A compensator is built into the pump at the factory and usually cannot be added in the field. Any pump built with variable displacement can be controlled with a compensator. These include several types of axial piston pumps and unbalanced (single lobe) vane pumps. Radial piston pumps can sometimes be built with variable displacement but do not lend themselves readily to this action. Most other positive displacement pumps including internal and external gear, balanced (double lobe) vane, gerotor, and screw types cannot be built with variable displacement.

Figure 1 is a schematic of a check valve axial piston pump, variable displacement, controlled with a pressure compensator. The pistons, usually 5, 7, or 9 in number, are stroking inside a piston block which is keyed to and is rotating with the shaft. The left ends of the pistons are attached through swivel joints, to piston shoes which bear against and slide around on the swash plate as the piston block rotates. The swash plate itself does not rotate; it is mounted on a pair of trunnions so it can swivel from neutral (vertical) position to a maximum tilt angle. The angle which the swash plate makes to the vertical causes the pistons to stroke, the length of stroke being proportional to the angle. Normally, at low system pressures, the swash plate remains at its maximum angle, held there by spring force, hydraulic pressure, or by the dynamics of pump construction, and pump flow remains at maximum. The compensator acts by hydraulic pressure obtained internally from the pump outlet port. When pump pressure rises high enough to over-come the adjustable spring behind the compensator piston, the "firing" pressure has been reached, and the compensator piston starts to pull the swash plate back toward neutral, reducing pump displacement and output flow. The spring in the compensator can be adjusted for the desired maximum or "firing" pressure.

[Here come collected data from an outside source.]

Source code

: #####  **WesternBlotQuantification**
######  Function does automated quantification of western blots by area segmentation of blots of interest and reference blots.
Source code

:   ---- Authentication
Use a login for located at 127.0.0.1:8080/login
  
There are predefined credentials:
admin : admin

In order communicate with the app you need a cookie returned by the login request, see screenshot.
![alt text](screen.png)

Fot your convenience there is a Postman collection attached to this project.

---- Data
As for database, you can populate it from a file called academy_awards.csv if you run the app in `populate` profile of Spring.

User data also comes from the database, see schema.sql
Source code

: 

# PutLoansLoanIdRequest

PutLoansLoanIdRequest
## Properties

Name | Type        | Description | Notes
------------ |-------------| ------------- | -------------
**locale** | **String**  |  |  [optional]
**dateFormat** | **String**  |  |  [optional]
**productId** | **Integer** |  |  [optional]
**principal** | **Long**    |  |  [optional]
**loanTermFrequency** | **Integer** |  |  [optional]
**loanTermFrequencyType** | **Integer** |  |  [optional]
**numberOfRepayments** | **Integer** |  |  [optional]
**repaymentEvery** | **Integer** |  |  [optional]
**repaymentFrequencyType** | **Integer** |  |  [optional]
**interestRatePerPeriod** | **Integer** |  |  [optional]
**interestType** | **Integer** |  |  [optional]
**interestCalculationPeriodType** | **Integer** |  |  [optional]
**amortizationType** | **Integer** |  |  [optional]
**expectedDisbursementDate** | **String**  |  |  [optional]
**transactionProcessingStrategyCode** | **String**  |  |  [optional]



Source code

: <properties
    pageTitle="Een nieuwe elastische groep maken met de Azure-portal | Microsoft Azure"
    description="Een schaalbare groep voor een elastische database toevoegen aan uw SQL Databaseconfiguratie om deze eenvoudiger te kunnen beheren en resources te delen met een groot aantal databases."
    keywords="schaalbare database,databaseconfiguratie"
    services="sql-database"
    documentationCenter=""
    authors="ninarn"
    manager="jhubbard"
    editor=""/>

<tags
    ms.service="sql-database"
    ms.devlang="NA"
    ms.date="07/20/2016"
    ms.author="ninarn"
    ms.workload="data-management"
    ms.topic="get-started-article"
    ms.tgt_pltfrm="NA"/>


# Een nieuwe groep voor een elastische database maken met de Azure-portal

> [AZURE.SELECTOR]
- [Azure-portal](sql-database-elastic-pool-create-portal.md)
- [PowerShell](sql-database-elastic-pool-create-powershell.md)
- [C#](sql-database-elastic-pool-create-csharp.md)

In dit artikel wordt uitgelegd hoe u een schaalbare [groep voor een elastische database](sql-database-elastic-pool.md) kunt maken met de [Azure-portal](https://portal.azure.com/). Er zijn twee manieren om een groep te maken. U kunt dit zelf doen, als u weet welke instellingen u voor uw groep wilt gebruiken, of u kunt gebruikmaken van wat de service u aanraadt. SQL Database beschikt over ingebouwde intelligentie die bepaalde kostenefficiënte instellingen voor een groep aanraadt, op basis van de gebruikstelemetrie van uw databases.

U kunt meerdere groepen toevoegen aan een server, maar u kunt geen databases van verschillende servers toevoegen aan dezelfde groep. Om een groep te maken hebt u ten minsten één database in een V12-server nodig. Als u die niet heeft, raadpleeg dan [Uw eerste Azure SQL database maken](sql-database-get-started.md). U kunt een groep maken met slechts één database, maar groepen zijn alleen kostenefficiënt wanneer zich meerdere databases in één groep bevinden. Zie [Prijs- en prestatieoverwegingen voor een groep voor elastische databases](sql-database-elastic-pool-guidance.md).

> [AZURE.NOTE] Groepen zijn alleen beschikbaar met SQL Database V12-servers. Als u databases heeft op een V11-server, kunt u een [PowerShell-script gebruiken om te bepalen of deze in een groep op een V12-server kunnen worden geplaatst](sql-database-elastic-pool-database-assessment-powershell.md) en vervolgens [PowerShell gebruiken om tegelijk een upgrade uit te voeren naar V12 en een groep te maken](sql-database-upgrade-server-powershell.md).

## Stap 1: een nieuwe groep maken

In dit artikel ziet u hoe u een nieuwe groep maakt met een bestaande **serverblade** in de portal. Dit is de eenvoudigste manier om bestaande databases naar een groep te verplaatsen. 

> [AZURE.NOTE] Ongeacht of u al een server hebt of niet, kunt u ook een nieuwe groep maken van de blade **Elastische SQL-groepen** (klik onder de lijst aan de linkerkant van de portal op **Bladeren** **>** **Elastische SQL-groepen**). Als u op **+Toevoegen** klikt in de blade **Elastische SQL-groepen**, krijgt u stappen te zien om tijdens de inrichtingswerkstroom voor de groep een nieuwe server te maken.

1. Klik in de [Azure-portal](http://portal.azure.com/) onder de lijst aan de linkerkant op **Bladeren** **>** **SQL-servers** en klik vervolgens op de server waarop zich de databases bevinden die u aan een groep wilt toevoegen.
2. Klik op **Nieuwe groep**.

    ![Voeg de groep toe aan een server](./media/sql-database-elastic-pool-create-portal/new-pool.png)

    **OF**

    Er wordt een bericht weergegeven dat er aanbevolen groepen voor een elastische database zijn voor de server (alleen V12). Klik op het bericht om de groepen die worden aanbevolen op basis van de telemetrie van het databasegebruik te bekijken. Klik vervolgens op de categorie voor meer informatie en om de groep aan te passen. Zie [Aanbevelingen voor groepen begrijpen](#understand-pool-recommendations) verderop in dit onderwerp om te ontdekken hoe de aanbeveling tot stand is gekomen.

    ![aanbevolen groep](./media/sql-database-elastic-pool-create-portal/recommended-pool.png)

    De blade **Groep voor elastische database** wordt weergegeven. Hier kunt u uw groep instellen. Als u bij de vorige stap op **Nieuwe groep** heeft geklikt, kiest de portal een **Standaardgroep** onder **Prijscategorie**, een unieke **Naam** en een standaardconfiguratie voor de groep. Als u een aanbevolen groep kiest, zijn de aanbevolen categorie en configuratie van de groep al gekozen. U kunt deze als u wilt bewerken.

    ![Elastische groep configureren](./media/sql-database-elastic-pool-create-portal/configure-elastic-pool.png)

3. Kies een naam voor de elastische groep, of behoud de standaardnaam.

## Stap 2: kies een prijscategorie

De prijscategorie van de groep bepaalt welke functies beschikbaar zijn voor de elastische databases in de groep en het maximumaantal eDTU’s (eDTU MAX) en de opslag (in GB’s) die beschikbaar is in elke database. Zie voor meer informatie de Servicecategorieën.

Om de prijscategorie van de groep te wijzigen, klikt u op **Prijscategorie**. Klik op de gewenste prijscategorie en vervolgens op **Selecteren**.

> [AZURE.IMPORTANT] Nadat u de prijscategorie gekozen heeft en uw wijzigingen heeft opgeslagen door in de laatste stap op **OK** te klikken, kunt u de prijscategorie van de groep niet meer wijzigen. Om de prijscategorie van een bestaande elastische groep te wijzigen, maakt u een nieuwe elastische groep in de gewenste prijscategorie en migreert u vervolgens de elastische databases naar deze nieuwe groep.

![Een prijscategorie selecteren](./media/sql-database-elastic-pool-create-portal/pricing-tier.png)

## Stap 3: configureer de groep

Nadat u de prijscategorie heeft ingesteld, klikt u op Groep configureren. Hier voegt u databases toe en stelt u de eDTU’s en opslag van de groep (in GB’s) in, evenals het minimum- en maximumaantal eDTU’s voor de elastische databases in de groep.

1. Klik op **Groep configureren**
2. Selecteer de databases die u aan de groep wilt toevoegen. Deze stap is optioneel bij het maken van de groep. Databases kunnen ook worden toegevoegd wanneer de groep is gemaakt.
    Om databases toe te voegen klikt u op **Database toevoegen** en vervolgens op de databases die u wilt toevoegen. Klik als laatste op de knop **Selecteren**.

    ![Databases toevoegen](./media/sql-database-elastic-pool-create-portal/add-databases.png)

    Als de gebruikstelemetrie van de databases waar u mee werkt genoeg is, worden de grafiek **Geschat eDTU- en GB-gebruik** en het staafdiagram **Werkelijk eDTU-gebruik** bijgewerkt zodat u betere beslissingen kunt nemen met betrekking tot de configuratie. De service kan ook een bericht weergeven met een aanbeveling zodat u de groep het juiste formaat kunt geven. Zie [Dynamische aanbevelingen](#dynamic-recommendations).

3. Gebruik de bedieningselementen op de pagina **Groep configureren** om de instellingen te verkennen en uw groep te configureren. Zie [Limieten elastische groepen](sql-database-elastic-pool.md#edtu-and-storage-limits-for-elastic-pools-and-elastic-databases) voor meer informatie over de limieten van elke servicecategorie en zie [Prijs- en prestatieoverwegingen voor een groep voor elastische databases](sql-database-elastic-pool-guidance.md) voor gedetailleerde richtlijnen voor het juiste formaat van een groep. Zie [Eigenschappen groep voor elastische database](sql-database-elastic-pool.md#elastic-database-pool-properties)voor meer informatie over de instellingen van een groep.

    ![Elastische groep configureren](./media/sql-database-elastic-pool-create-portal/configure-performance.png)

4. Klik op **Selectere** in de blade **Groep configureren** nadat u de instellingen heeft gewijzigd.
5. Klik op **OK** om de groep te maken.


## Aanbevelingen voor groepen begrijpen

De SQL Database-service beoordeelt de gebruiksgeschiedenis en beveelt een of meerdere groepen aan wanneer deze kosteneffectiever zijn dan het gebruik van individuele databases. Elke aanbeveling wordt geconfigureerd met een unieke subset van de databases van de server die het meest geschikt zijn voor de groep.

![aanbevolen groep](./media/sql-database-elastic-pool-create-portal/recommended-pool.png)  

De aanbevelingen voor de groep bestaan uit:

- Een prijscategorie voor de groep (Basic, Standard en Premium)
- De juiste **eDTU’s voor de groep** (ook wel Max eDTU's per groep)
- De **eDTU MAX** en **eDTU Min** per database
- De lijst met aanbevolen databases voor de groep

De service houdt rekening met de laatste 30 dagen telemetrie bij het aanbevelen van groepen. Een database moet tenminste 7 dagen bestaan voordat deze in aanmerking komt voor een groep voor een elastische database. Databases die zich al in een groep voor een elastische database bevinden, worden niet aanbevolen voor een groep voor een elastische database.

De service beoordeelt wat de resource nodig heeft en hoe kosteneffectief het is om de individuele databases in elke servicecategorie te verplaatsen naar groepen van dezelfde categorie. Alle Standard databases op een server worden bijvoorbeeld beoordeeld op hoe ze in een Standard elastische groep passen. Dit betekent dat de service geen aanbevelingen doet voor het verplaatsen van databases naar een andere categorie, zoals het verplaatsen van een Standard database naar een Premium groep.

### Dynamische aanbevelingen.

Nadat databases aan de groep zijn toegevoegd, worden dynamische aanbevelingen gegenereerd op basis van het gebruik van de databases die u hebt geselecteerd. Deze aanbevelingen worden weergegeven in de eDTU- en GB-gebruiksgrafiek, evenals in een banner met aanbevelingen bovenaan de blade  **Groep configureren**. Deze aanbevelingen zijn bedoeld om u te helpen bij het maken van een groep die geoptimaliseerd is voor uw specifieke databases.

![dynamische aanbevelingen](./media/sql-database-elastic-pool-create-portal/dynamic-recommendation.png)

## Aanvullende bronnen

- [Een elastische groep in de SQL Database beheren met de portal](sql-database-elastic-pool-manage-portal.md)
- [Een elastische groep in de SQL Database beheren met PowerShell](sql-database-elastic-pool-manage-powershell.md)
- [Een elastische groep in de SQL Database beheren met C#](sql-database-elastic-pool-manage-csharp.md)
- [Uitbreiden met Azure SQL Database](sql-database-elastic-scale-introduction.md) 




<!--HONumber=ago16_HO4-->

Under working conditions, on a moderate system overload, the compensator piston reduces the swash plate angle just enough to prevent the system pressure from exceeding the "firing" pressure adjusted on the compensator. On severe overloads the compensator may swing the swash plate back to neutral (vertical) to reduce pump flow to zero.

Maximum Displacement Stops. Some pumps are available with internal stops to limit the tilt angle of the swash plate. These stops limit the maximum flow and limit the HP consumption of the pump. They may be fixed stops, factory installed and inaccessible from the outside, or they may be externally adjustable with a wrench.

Manual Control Lever. Some pressure compensated pumps, especially hydrostatic transmission pumps, are provided with an external control lever to enable the operator to vary the swash plate angle (and flow) from zero to maximum. On these pumps the pressure compensator is arranged to override the manual lever and to automatically reduce the swash plate angle if a system overload should occur even though the operator control lever is still shifted to maximum displacement position.

Basically the pressure compensator is designed to unload the pump when system pressure reaches the maximum design pressure. When the pump is unloaded in this way, there is little HP consumed and little heat generated even though pressure remains at the maximum level, because there is no flow from the pump.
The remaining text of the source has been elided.